* **What to do**
Reproduce the data in full, exactly as given, leaving images out.

┏━━

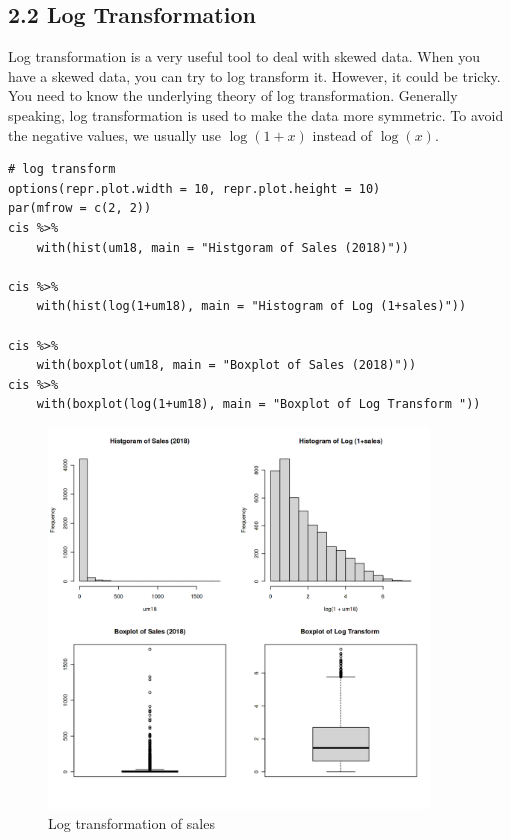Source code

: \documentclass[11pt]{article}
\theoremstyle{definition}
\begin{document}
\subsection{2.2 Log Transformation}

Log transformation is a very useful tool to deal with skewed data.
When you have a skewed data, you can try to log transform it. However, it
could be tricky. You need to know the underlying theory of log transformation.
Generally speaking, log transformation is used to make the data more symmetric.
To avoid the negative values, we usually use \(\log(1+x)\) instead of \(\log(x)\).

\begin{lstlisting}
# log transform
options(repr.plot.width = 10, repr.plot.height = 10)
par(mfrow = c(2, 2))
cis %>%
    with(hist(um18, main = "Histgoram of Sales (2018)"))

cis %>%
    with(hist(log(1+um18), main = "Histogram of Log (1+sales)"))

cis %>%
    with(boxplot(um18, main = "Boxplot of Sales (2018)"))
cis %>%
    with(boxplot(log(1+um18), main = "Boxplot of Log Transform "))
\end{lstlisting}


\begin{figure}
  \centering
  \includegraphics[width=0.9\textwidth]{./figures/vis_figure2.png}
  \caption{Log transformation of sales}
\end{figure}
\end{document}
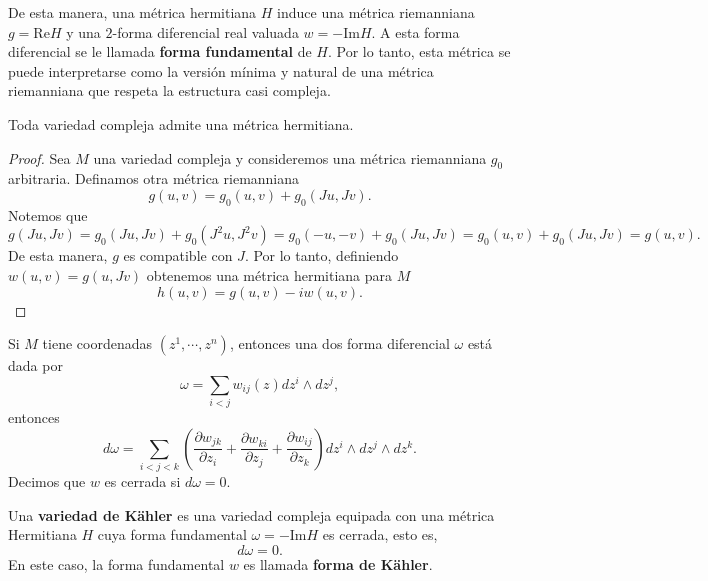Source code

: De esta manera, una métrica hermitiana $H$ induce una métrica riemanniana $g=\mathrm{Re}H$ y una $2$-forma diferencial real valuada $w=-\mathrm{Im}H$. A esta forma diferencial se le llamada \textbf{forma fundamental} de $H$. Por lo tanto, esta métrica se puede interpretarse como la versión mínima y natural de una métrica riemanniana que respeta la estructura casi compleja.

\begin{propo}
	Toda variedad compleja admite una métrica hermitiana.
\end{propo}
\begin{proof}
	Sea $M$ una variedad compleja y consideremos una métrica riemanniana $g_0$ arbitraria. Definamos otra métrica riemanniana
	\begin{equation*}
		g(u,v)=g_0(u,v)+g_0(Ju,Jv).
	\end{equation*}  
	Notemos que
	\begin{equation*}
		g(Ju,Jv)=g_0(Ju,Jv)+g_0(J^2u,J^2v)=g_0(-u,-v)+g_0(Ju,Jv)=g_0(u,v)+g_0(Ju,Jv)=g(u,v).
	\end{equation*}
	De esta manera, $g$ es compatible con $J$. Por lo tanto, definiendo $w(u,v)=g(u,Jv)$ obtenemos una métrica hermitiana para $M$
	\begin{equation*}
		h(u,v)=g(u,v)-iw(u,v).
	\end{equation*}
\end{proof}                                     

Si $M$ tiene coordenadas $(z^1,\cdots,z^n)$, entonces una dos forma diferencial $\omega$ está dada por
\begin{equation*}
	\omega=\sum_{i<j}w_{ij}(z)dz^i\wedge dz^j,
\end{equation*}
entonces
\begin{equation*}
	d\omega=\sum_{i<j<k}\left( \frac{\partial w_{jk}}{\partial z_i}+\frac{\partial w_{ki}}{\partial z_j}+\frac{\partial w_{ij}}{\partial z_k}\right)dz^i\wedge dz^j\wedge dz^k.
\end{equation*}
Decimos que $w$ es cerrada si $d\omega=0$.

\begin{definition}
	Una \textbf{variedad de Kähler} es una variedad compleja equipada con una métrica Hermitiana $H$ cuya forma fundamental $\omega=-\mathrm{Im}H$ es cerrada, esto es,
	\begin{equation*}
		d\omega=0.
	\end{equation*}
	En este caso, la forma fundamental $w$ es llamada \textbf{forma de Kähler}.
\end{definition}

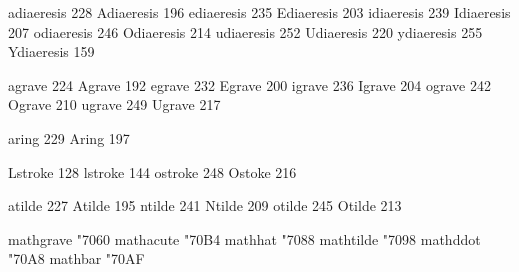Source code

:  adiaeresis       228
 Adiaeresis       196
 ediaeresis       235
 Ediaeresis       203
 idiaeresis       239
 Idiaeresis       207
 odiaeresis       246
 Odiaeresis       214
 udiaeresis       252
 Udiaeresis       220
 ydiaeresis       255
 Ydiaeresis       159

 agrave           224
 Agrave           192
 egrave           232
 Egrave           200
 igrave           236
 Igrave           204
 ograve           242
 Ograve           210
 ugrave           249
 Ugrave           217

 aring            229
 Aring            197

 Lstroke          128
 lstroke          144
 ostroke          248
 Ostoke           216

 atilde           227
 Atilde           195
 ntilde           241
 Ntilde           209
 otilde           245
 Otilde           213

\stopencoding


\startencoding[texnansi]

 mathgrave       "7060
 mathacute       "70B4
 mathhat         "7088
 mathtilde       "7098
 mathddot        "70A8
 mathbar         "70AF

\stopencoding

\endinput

┗━━

* **Exercise result**
Source code

: \documentclass[11pt]{article}
\theoremstyle{definition}
\begin{document}
\subsection{2.2 Log Transformation}

Log transformation is a very useful tool to deal with skewed data.
When you have a skewed data, you can try to log transform it. However, it
could be tricky. You need to know the underlying theory of log transformation.
Generally speaking, log transformation is used to make the data more symmetric.
To avoid the negative values, we usually use \(\log(1+x)\) instead of \(\log(x)\).

\begin{lstlisting}
# log transform
options(repr.plot.width = 10, repr.plot.height = 10)
par(mfrow = c(2, 2))
cis %>%
    with(hist(um18, main = "Histgoram of Sales (2018)"))

cis %>%
    with(hist(log(1+um18), main = "Histogram of Log (1+sales)"))

cis %>%
    with(boxplot(um18, main = "Boxplot of Sales (2018)"))
cis %>%
    with(boxplot(log(1+um18), main = "Boxplot of Log Transform "))
\end{lstlisting}


\begin{figure}
  \centering
  \includegraphics[width=0.9\textwidth]{./figures/vis_figure2.png}
  \caption{Log transformation of sales}
\end{figure}
\end{document}
Source code

: De esta manera, una métrica hermitiana $H$ induce una métrica riemanniana $g=\mathrm{Re}H$ y una $2$-forma diferencial real valuada $w=-\mathrm{Im}H$. A esta forma diferencial se le llamada \textbf{forma fundamental} de $H$. Por lo tanto, esta métrica se puede interpretarse como la versión mínima y natural de una métrica riemanniana que respeta la estructura casi compleja.

\begin{propo}
	Toda variedad compleja admite una métrica hermitiana.
\end{propo}
\begin{proof}
	Sea $M$ una variedad compleja y consideremos una métrica riemanniana $g_0$ arbitraria. Definamos otra métrica riemanniana
	\begin{equation*}
		g(u,v)=g_0(u,v)+g_0(Ju,Jv).
	\end{equation*}  
	Notemos que
	\begin{equation*}
		g(Ju,Jv)=g_0(Ju,Jv)+g_0(J^2u,J^2v)=g_0(-u,-v)+g_0(Ju,Jv)=g_0(u,v)+g_0(Ju,Jv)=g(u,v).
	\end{equation*}
	De esta manera, $g$ es compatible con $J$. Por lo tanto, definiendo $w(u,v)=g(u,Jv)$ obtenemos una métrica hermitiana para $M$
	\begin{equation*}
		h(u,v)=g(u,v)-iw(u,v).
	\end{equation*}
\end{proof}                                     

Si $M$ tiene coordenadas $(z^1,\cdots,z^n)$, entonces una dos forma diferencial $\omega$ está dada por
\begin{equation*}
	\omega=\sum_{i<j}w_{ij}(z)dz^i\wedge dz^j,
\end{equation*}
entonces
\begin{equation*}
	d\omega=\sum_{i<j<k}\left( \frac{\partial w_{jk}}{\partial z_i}+\frac{\partial w_{ki}}{\partial z_j}+\frac{\partial w_{ij}}{\partial z_k}\right)dz^i\wedge dz^j\wedge dz^k.
\end{equation*}
Decimos que $w$ es cerrada si $d\omega=0$.

\begin{definition}
	Una \textbf{variedad de Kähler} es una variedad compleja equipada con una métrica Hermitiana $H$ cuya forma fundamental $\omega=-\mathrm{Im}H$ es cerrada, esto es,
	\begin{equation*}
		d\omega=0.
	\end{equation*}
	En este caso, la forma fundamental $w$ es llamada \textbf{forma de Kähler}.
\end{definition}

Source code

:  adiaeresis       228
 Adiaeresis       196
 ediaeresis       235
 Ediaeresis       203
 idiaeresis       239
 Idiaeresis       207
 odiaeresis       246
 Odiaeresis       214
 udiaeresis       252
 Udiaeresis       220
 ydiaeresis       255
 Ydiaeresis       159

 agrave           224
 Agrave           192
 egrave           232
 Egrave           200
 igrave           236
 Igrave           204
 ograve           242
 Ograve           210
 ugrave           249
 Ugrave           217

 aring            229
 Aring            197

 Lstroke          128
 lstroke          144
 ostroke          248
 Ostoke           216

 atilde           227
 Atilde           195
 ntilde           241
 Ntilde           209
 otilde           245
 Otilde           213

\stopencoding


\startencoding[texnansi]

 mathgrave       "7060
 mathacute       "70B4
 mathhat         "7088
 mathtilde       "7098
 mathddot        "70A8
 mathbar         "70AF

\stopencoding

\endinput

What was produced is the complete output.